# Macbook pro with Radeon gfx fan noise with external display



## fedacuric (Nov 24, 2017)

Hi,

I have a 2015 Macbook pro with an AMD Radeon graphics card.
From what I have read, it is not possible to use an external display without activating the Radeon card. It seems like the gfx-card is hard-wired to the display port.
When I connect an external display to the macbook and work in Ableton, the fan-noise gets pretty bad and distracting. I therefore end up working with just the laptop-screen, which isn't optimal.

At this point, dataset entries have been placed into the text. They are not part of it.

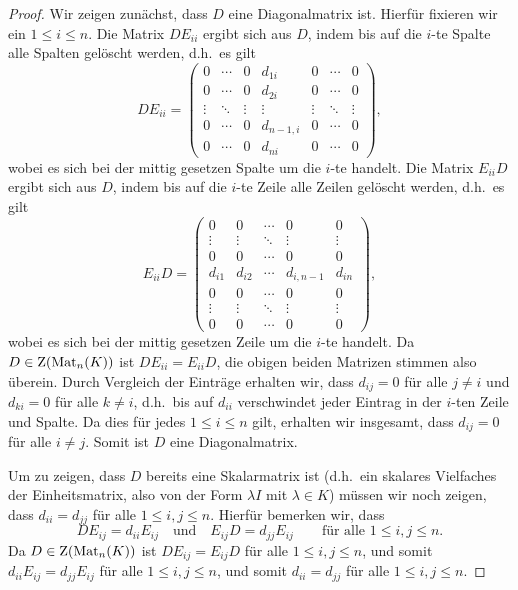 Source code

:\documentclass[a4paper, 10pt, numbers=noenddot]{scrartcl}
\begin{document}
\begin{proof}
  Wir zeigen zunächst, dass $D$ eine Diagonalmatrix ist.
  Hierfür fixieren wir ein $1 \leq i \leq n$.
  Die Matrix $D E_{ii}$ ergibt sich aus $D$, indem bis auf die $i$-te Spalte alle Spalten gelöscht werden, d.h.\ es gilt
  \[
      D E_{ii}
    = \begin{pmatrix}
        0       & \cdots  & 0       & d_{1i}    & 0       & \cdots  & 0       \\
        0       & \cdots  & 0       & d_{2i}    & 0       & \cdots  & 0       \\
        \vdots  & \ddots  & \vdots  & \vdots    & \vdots  & \ddots  & \vdots  \\
        0       & \cdots  & 0       & d_{n-1,i} & 0       & \cdots  & 0       \\
        0       & \cdots  & 0       & d_{ni}    & 0       & \cdots  & 0
      \end{pmatrix},
  \]
  wobei es sich bei der mittig gesetzen Spalte um die $i$-te handelt.
  Die Matrix $E_{ii} D$ ergibt sich aus $D$, indem bis auf die $i$-te Zeile alle Zeilen gelöscht werden, d.h.\ es gilt
  \[
      E_{ii} D
    = \begin{pmatrix}
        0       & 0       & \cdots  & 0         & 0       \\
        \vdots  & \vdots  & \ddots  & \vdots    & \vdots  \\
        0       & 0       & \cdots  & 0         & 0       \\
        d_{i1}  & d_{i2}  & \cdots  & d_{i,n-1} & d_{in}  \\
        0       & 0       & \cdots  & 0         & 0       \\
        \vdots  & \vdots  & \ddots  & \vdots    & \vdots  \\
        0       & 0       & \cdots  & 0         & 0
      \end{pmatrix},
  \]
  wobei es sich bei der mittig gesetzen Zeile um die $i$-te handelt.
  Da $D \in \operatorname{Z}(\operatorname{Mat}_n(K))$ ist $D E_{ii} = E_{ii} D$, die obigen beiden Matrizen stimmen also überein.
  Durch Vergleich der Einträge erhalten wir, dass $d_{ij} = 0$ für alle $j \neq i$ und $d_{ki} = 0$ für alle $k \neq i$, d.h.\ bis auf $d_{ii}$ verschwindet jeder Eintrag in der $i$-ten Zeile und Spalte.
  Da dies für jedes $1 \leq i \leq n$ gilt, erhalten wir insgesamt, dass $d_{ij} = 0$ für alle $i \neq j$.
  Somit ist $D$ eine Diagonalmatrix.
  
  Um zu zeigen, dass $D$ bereits eine Skalarmatrix ist (d.h.\ ein skalares Vielfaches der Einheitsmatrix, also von der Form $\lambda I$ mit $\lambda \in K$) müssen wir noch zeigen, dass $d_{ii} = d_{jj}$ für alle $1 \leq i,j \leq n$.
  Hierfür bemerken wir, dass
  \[
    D E_{ij} = d_{ii} E_{ij}
    \quad\text{und}\quad
    E_{ij} D = d_{jj} E_{ij}
    \qquad
    \text{für alle $1 \leq i,j \leq n$}.
  \]
  Da $D \in \operatorname{Z}(\operatorname{Mat}_n(K))$ ist $D E_{ij} = E_{ij} D$ für alle $1 \leq i,j \leq n$, und somit $d_{ii} E_{ij} = d_{jj} E_{ij}$ für alle $1 \leq i,j \leq n$, und somit $d_{ii} = d_{jj}$ für alle $1 \leq i,j \leq n$.
\end{proof}
\end{document}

Does anyone know of a solution to this, or is it just something I have to live with?

Thanks.


----------



## mc_deli (Nov 24, 2017)

You can look up some terminal commands to disable the fan.

I have thr Iris integrated graphics rMBP and get fan noise with my externsl monitor but only when the session gets heavy.


----------



## fedacuric (Nov 24, 2017)

mc_deli said:


> You can look up some terminal commands to disable the fan.
> 
> I have thr Iris integrated graphics rMBP and get fan noise with my externsl monitor but only when the session gets heavy.



Does your MPB only have the integrated graphics or do you have a dedicated gfx card as well?
Seems like it's only a problem for the laptops with a dedicated graphics card.


----------



## mc_deli (Nov 24, 2017)

Iris integrated (the 2.2 Ghz model) and the fan goes crazy but under heavy load on big sessions.


----------



## fedacuric (Nov 24, 2017)

mc_deli said:


> Iris integrated (the 2.2 Ghz model) and the fan goes crazy but under heavy load on big sessions.



The fan on the dedicated card goes crazy even under light usage.


----------